__TASK BRIEF__. Please repeat the listing below in its entirety, exactly.
>>>>>
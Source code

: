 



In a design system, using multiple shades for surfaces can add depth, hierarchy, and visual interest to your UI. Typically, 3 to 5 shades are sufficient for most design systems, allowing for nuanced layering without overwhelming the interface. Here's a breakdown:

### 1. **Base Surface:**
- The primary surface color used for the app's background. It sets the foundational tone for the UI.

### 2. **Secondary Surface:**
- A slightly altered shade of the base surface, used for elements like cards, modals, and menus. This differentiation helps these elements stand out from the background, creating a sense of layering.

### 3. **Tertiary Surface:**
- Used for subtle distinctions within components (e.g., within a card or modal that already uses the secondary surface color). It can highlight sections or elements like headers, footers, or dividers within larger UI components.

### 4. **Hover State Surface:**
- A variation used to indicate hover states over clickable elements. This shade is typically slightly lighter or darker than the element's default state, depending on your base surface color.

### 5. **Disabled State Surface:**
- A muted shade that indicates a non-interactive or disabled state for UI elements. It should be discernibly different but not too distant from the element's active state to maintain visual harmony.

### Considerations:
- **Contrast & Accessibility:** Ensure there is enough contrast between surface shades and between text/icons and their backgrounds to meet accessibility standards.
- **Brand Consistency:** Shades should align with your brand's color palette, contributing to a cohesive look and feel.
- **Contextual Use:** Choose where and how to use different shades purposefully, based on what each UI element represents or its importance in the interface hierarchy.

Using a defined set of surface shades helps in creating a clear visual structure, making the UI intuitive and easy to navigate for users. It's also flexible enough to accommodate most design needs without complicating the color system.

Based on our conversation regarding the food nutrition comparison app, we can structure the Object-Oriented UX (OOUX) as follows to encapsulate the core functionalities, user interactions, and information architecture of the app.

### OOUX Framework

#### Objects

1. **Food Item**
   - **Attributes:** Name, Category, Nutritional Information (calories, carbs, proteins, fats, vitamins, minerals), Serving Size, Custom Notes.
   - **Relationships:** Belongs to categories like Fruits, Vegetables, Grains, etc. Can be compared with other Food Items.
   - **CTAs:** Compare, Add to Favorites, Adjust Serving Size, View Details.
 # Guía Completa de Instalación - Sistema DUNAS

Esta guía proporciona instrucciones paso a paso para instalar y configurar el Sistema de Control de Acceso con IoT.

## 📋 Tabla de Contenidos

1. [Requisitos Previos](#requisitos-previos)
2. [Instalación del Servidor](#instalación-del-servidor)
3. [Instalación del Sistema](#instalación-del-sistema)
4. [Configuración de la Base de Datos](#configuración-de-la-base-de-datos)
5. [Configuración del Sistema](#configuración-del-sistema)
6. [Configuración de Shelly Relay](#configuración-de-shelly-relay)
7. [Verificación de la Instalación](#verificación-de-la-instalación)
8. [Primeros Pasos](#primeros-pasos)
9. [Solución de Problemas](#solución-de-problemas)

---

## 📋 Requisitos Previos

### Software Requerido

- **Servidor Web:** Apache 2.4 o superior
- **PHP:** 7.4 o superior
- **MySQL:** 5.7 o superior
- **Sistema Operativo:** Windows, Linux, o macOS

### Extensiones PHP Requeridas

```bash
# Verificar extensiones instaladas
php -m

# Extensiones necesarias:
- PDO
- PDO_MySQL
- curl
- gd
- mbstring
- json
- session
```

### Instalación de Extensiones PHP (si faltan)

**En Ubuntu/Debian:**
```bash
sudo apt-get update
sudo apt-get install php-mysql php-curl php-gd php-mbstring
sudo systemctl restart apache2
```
<<<<<
__RESULT__.
Source code

: 



In a design system, using multiple shades for surfaces can add depth, hierarchy, and visual interest to your UI. Typically, 3 to 5 shades are sufficient for most design systems, allowing for nuanced layering without overwhelming the interface. Here's a breakdown:

### 1. **Base Surface:**
- The primary surface color used for the app's background. It sets the foundational tone for the UI.

### 2. **Secondary Surface:**
- A slightly altered shade of the base surface, used for elements like cards, modals, and menus. This differentiation helps these elements stand out from the background, creating a sense of layering.

### 3. **Tertiary Surface:**
- Used for subtle distinctions within components (e.g., within a card or modal that already uses the secondary surface color). It can highlight sections or elements like headers, footers, or dividers within larger UI components.

### 4. **Hover State Surface:**
- A variation used to indicate hover states over clickable elements. This shade is typically slightly lighter or darker than the element's default state, depending on your base surface color.

### 5. **Disabled State Surface:**
- A muted shade that indicates a non-interactive or disabled state for UI elements. It should be discernibly different but not too distant from the element's active state to maintain visual harmony.

### Considerations:
- **Contrast & Accessibility:** Ensure there is enough contrast between surface shades and between text/icons and their backgrounds to meet accessibility standards.
- **Brand Consistency:** Shades should align with your brand's color palette, contributing to a cohesive look and feel.
- **Contextual Use:** Choose where and how to use different shades purposefully, based on what each UI element represents or its importance in the interface hierarchy.

Using a defined set of surface shades helps in creating a clear visual structure, making the UI intuitive and easy to navigate for users. It's also flexible enough to accommodate most design needs without complicating the color system.

Based on our conversation regarding the food nutrition comparison app, we can structure the Object-Oriented UX (OOUX) as follows to encapsulate the core functionalities, user interactions, and information architecture of the app.

### OOUX Framework

#### Objects

1. **Food Item**
   - **Attributes:** Name, Category, Nutritional Information (calories, carbs, proteins, fats, vitamins, minerals), Serving Size, Custom Notes.
   - **Relationships:** Belongs to categories like Fruits, Vegetables, Grains, etc. Can be compared with other Food Items.
   - **CTAs:** Compare, Add to Favorites, Adjust Serving Size, View Details.
 # Guía Completa de Instalación - Sistema DUNAS

Esta guía proporciona instrucciones paso a paso para instalar y configurar el Sistema de Control de Acceso con IoT.

## 📋 Tabla de Contenidos

1. [Requisitos Previos](#requisitos-previos)
2. [Instalación del Servidor](#instalación-del-servidor)
3. [Instalación del Sistema](#instalación-del-sistema)
4. [Configuración de la Base de Datos](#configuración-de-la-base-de-datos)
5. [Configuración del Sistema](#configuración-del-sistema)
6. [Configuración de Shelly Relay](#configuración-de-shelly-relay)
7. [Verificación de la Instalación](#verificación-de-la-instalación)
8. [Primeros Pasos](#primeros-pasos)
9. [Solución de Problemas](#solución-de-problemas)

---

## 📋 Requisitos Previos

### Software Requerido

- **Servidor Web:** Apache 2.4 o superior
- **PHP:** 7.4 o superior
- **MySQL:** 5.7 o superior
- **Sistema Operativo:** Windows, Linux, o macOS

### Extensiones PHP Requeridas

```bash
# Verificar extensiones instaladas
php -m

# Extensiones necesarias:
- PDO
- PDO_MySQL
- curl
- gd
- mbstring
- json
- session
```

### Instalación de Extensiones PHP (si faltan)

**En Ubuntu/Debian:**
```bash
sudo apt-get update
sudo apt-get install php-mysql php-curl php-gd php-mbstring
sudo systemctl restart apache2
```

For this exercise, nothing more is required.